● Task to complete: Pull out every line with the word "Mission" from the entries below.

● Input data:
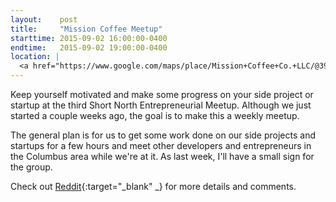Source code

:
 ```yaml
---
layout:    post
title:     "Mission Coffee Meetup"
starttime: 2015-09-02 16:00:00-0400
endtime:   2015-09-02 19:00:00-0400
location: |
  <a href="https://www.google.com/maps/place/Mission+Coffee+Co.+LLC/@39.9805566,-83.0046931,19.5z/data=!4m2!3m1!1s0x0000000000000000:0x0c6fccff56e2d8df!6m1!1e1" target="_blank">Mission Coffee, 11 Price Ave, Columbus, OH 43201</a>
---
```


Keep yourself motivated and make some progress on your side project or startup at the third Short North Entrepreneurial Meetup. Although we just started a couple weeks ago, the goal is to make this a weekly meetup.

The general plan is for us to get some work done on our side projects and startups for a few hours and meet other developers and entrepreneurs in the Columbus area while we're at it. As last week, I'll have a small sign for the group. 

Check out [Reddit](https://www.reddit.com/r/ColumbusIT/comments/3j4lgs/short_north_entrepreneurial_meetup_wednesday/){:target="_blank" _} for more details and comments.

● Task response:
title:     "Mission Coffee Meetup"
  <a href="https://www.google.com/maps/place/Mission+Coffee+Co.+LLC/@39.9805566,-83.0046931,19.5z/data=!4m2!3m1!1s0x0000000000000000:0x0c6fccff56e2d8df!6m1!1e1" target="_blank">Mission Coffee, 11 Price Ave, Columbus, OH 43201</a>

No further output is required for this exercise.